_Task prompt_
Examine each line of the listing below. Copy those in which the string "tłumaczeń" appears.

_Exercise data_
□ □ □ □
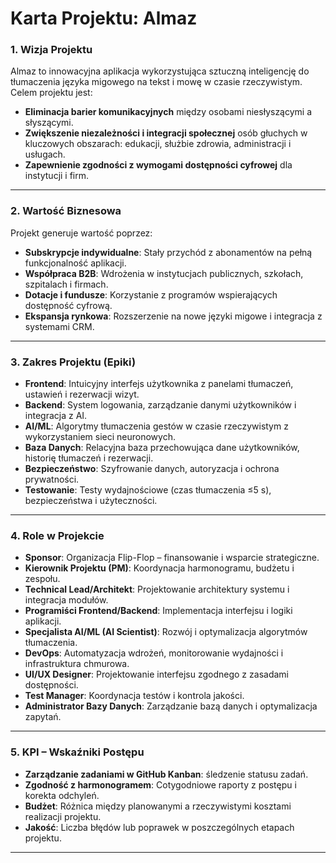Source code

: # Karta Projektu: Almaz  

### **1. Wizja Projektu**  
Almaz to innowacyjna aplikacja wykorzystująca sztuczną inteligencję do tłumaczenia języka migowego na tekst i mowę w czasie rzeczywistym. Celem projektu jest:  
- **Eliminacja barier komunikacyjnych** między osobami niesłyszącymi a słyszącymi.  
- **Zwiększenie niezależności i integracji społecznej** osób głuchych w kluczowych obszarach: edukacji, służbie zdrowia, administracji i usługach.  
- **Zapewnienie zgodności z wymogami dostępności cyfrowej** dla instytucji i firm.  

---

### **2. Wartość Biznesowa**  
Projekt generuje wartość poprzez:  
- **Subskrypcje indywidualne**: Stały przychód z abonamentów na pełną funkcjonalność aplikacji.  
- **Współpraca B2B**: Wdrożenia w instytucjach publicznych, szkołach, szpitalach i firmach.  
- **Dotacje i fundusze**: Korzystanie z programów wspierających dostępność cyfrową.  
- **Ekspansja rynkowa**: Rozszerzenie na nowe języki migowe i integracja z systemami CRM.  

---

### **3. Zakres Projektu (Epiki)**  
- **Frontend**: Intuicyjny interfejs użytkownika z panelami tłumaczeń, ustawień i rezerwacji wizyt.  
- **Backend**: System logowania, zarządzanie danymi użytkowników i integracja z AI.  
- **AI/ML**: Algorytmy tłumaczenia gestów w czasie rzeczywistym z wykorzystaniem sieci neuronowych.  
- **Baza Danych**: Relacyjna baza przechowująca dane użytkowników, historię tłumaczeń i rezerwacji.  
- **Bezpieczeństwo**: Szyfrowanie danych, autoryzacja i ochrona prywatności.  
- **Testowanie**: Testy wydajnościowe (czas tłumaczenia ≤5 s), bezpieczeństwa i użyteczności.  

---

### **4. Role w Projekcie**  
- **Sponsor**: Organizacja Flip-Flop – finansowanie i wsparcie strategiczne.  
- **Kierownik Projektu (PM)**: Koordynacja harmonogramu, budżetu i zespołu.  
- **Technical Lead/Architekt**: Projektowanie architektury systemu i integracja modułów.  
- **Programiści Frontend/Backend**: Implementacja interfejsu i logiki aplikacji.  
- **Specjalista AI/ML (AI Scientist)**: Rozwój i optymalizacja algorytmów tłumaczenia.  
- **DevOps**: Automatyzacja wdrożeń, monitorowanie wydajności i infrastruktura chmurowa.  
- **UI/UX Designer**: Projektowanie interfejsu zgodnego z zasadami dostępności.  
- **Test Manager**: Koordynacja testów i kontrola jakości.  
- **Administrator Bazy Danych**: Zarządzanie bazą danych i optymalizacja zapytań.  

---

### **5. KPI – Wskaźniki Postępu**  
- **Zarządzanie zadaniami w GitHub Kanban**: śledzenie statusu zadań. 
- **Zgodność z harmonogramem**: Cotygodniowe raporty z postępu i korekta odchyleń.  
- **Budżet**: Różnica między planowanymi a rzeczywistymi kosztami realizacji projektu.  
- **Jakość**: Liczba błędów lub poprawek w poszczególnych etapach projektu.  
---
□ □ □ □
_Response area_
- **Frontend**: Intuicyjny interfejs użytkownika z panelami tłumaczeń, ustawień i rezerwacji wizyt.  
- **Baza Danych**: Relacyjna baza przechowująca dane użytkowników, historię tłumaczeń i rezerwacji.  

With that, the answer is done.